Molly-Claire Gillett at the National University of Ireland, Galway

Irish Studies Seminar Series, Semester 2, 2019-20
4pm, Thursday 16th January 2020.
“Inspecting the inspectors: labour, design, and lace in late-19th/early-20th c. Ireland”

Molly-Claire Gillett, Visiting Doctoral Scholar, (Irish Studies, Art History, Design and Computation Arts), Concordia University, Montréal, Canada.

In 1897, Lucy Deane travelled from London to Donegal to investigate offences against the Truck Acts of 1831 and 1887, meant to prevent agents from the exploitative practice of paying textile workers in kind rather than in cash. Deane was a representative of the British Home Office, appointed to the still-new position of Woman Inspector, and her diaries from that sojourn in Donegal reveal the ingenuity of her attempts to gather evidence, but also the resistance she meets from the craftswomen, for whom her nationality and governmental ties present an insurmountable obstacle. And yet, Deane received a letter of thanks from these same women for successfully ending the truck system in their region.

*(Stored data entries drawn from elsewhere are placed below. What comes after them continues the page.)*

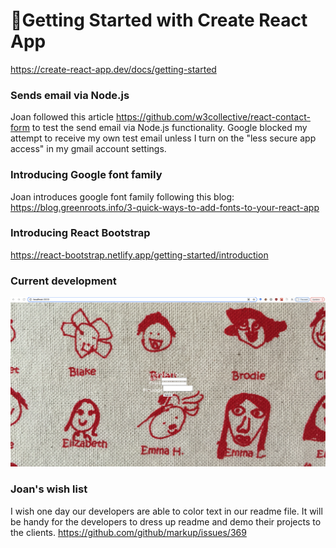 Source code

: # :dolphin:Getting Started with Create React App
https://create-react-app.dev/docs/getting-started

### Sends email via Node.js
Joan followed this article https://github.com/w3collective/react-contact-form to test the send email via Node.js functionality. Google blocked my attempt to receive my own test email unless I turn on the "less secure app access" in my gmail account settings. 

### Introducing Google font family
Joan introduces google font family following this blog: https://blog.greenroots.info/3-quick-ways-to-add-fonts-to-your-react-app

### Introducing React Bootstrap
https://react-bootstrap.netlify.app/getting-started/introduction
### Current development
<a href="https://www.linkedin.com/in/joan-shi-87a152179/" target="_blank"><img src="./src/images/ks_100.PNG" alt="Khandallah School 100 years Tea towel" width="750" /></a>

### Joan's wish list 
I wish one day our developers are able to color text in our readme file. It will be handy for the developers to dress up readme and demo their projects to the clients. 
https://github.com/github/markup/issues/369
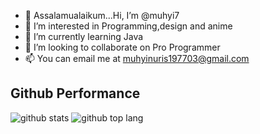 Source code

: - 👋 Assalamualaikum...Hi, I’m @muhyi7
- 👀 I’m interested in Programming,design and anime
- 🌱 I’m currently learning Java
- 💞️ I’m looking to collaborate on Pro Programmer
- 📫 You can email me at muhyinuris197703@gmail.com

## Github Performance
![github stats](https://github-readme-stats.vercel.app/api?username=hakimlutfi46&show_icons=true&theme=tokyonight)
![github top lang](https://github-readme-stats.vercel.app/api/top-langs/?username=hakimlutfi46&layout=compact&theme=tokyonight&langs_count=8)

Fifteen years later, another inspector visited the same communities: Emily Anderson, a middle class lace designer from Co. Cork, based in Dublin but with ties to the Agricultural Co-ops in her home county. Anderson was also a representative of the still-new Department of Agriculture and Technical Instruction (DATI), based in Dublin, and she is the focus on my ongoing doctoral research project into the DATI’s role in turn of the century Irish lace production.

This paper will explore the case studies that Deane and Anderson present, considering how the porous and shifting boundaries of class and nationality inflect the practice and reception of labour and design inspection, and ask questions about methods for a research project of this nature, which aims to take the perspective of both the inspector and inspected into account.